### Exercise details
Please retype the line that contains "They are the" and all lines that follow it to the end of the entries below, exactly as they stand, with nothing added.

---+---

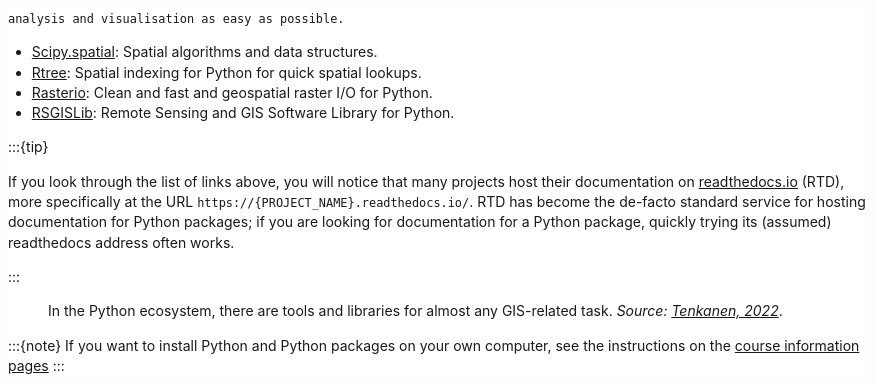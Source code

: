     analysis and visualisation as easy as possible.
  - [Scipy.spatial](https://docs.scipy.org/doc/scipy/reference/spatial.html):
    Spatial algorithms and data structures.
  - [Rtree](https://rtree.readthedocs.io/): Spatial indexing for Python for
    quick spatial lookups.
  - [Rasterio](https://rasterio.readthedocs.io): Clean and fast and geospatial
    raster I/O for Python.
  - [RSGISLib](http://www.rsgislib.org/): Remote Sensing and GIS Software
    Library for Python.


:::{tip}

If you look through the list of links above, you will notice that many projects
host their documentation on [readthedocs.io](https://readthedocs.io/) (RTD),
more specifically at the URL `https://{PROJECT_NAME}.readthedocs.io/`. RTD has
become the de-facto standard service for hosting documentation for Python
packages; if you are looking for documentation for a Python package, quickly
trying its (assumed) readthedocs address often works.

:::


<figure id="pythongis-ecosystem" class="align-default">
    <iframe src="https://ecosystem.pythongis.org/_static/pythongis-ecosystem.html" style="width:100%; height:500px; border:none;">
    </iframe>
    <figcaption>
        <p>
            <span class="caption-text">
                In the Python ecosystem, there are tools and libraries for
                almost any GIS-related task.
                <em>Source: <a href="https://ecosystem.pythongis.org/">Tenkanen, 2022</a></em>.
            </span>
        </p>
    </figcaption>
</figure>


:::{note}
If you want to install Python and Python packages on your own computer, see the
instructions on the [course information pages](../../course-info/installing-python)
:::
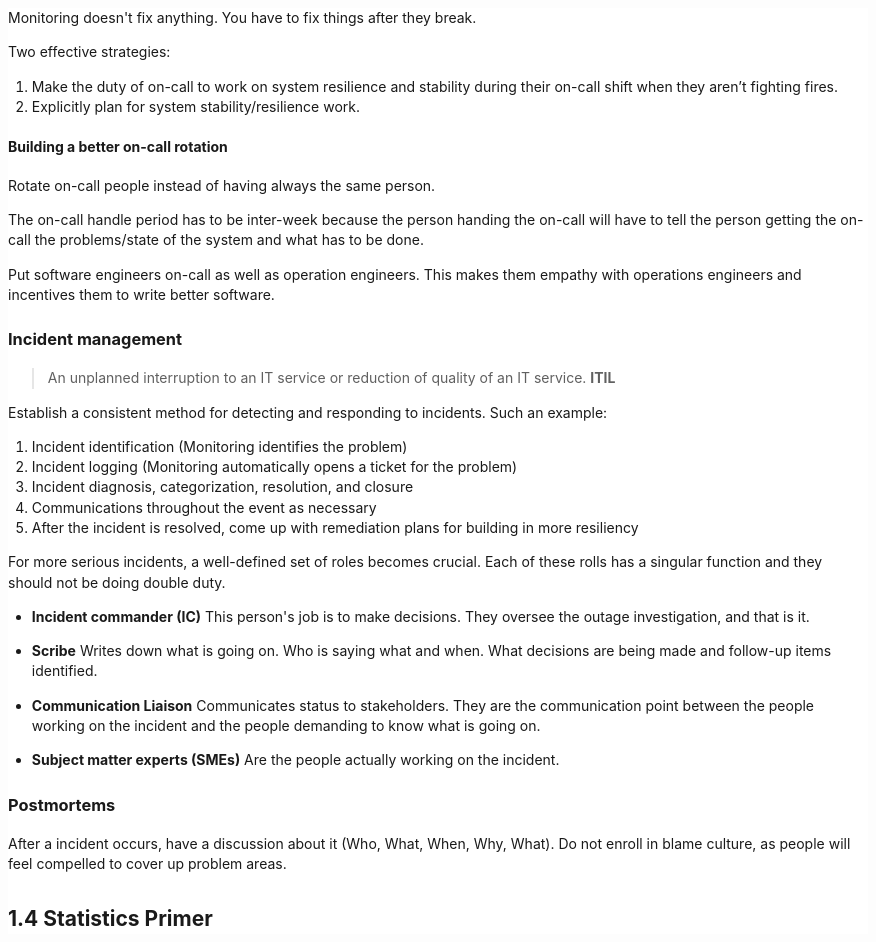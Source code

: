 Monitoring doesn't fix anything.
You have to fix things after they break.

Two effective strategies:

1. Make the duty of on-call to work on system resilience and stability during their on-call shift when they aren’t fighting fires.
1. Explicitly plan for system stability/resilience work.

#### Building a better on-call rotation

Rotate on-call people instead of having always the same person.

The on-call handle period has to be inter-week because the person handing the on-call will have to tell the person getting the on-call the problems/state of the system and what has to be done.

Put software engineers on-call as well as operation engineers.
This makes them empathy with operations engineers and incentives them to write better software.

### Incident management

> An unplanned interruption to an IT service or reduction of quality of an IT service.
> **ITIL**

Establish a consistent method for detecting and responding to incidents.
Such an example:

1. Incident identification (Monitoring identifies the problem)
1. Incident logging (Monitoring automatically opens a ticket for the problem)
1. Incident diagnosis, categorization, resolution, and closure
1. Communications throughout the event as necessary
1. After the incident is resolved, come up with remediation plans for building in more resiliency
 
For more serious incidents, a well-defined set of roles becomes crucial.
Each of these rolls has a singular function and they should not be doing double duty.

* **Incident commander (IC)**
This person's job is to make decisions.
They oversee the outage investigation, and that is it.

* **Scribe**
Writes down what is going on.
Who is saying what and when.
What decisions are being made and follow-up items identified.

* **Communication Liaison**
Communicates status to stakeholders.
They are the communication point between the people working on the incident and the people demanding to know what is going on.

* **Subject matter experts (SMEs)**
Are the people actually working on the incident.

### Postmortems

After a incident occurs, have a discussion about it (Who, What, When, Why, What).
Do not enroll in blame culture, as people will feel compelled to cover up problem areas.

## 1.4 Statistics Primer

---+---

### Answer space
They are the communication point between the people working on the incident and the people demanding to know what is going on.

* **Subject matter experts (SMEs)**
Are the people actually working on the incident.

### Postmortems

After a incident occurs, have a discussion about it (Who, What, When, Why, What).
Do not enroll in blame culture, as people will feel compelled to cover up problem areas.

## 1.4 Statistics Primer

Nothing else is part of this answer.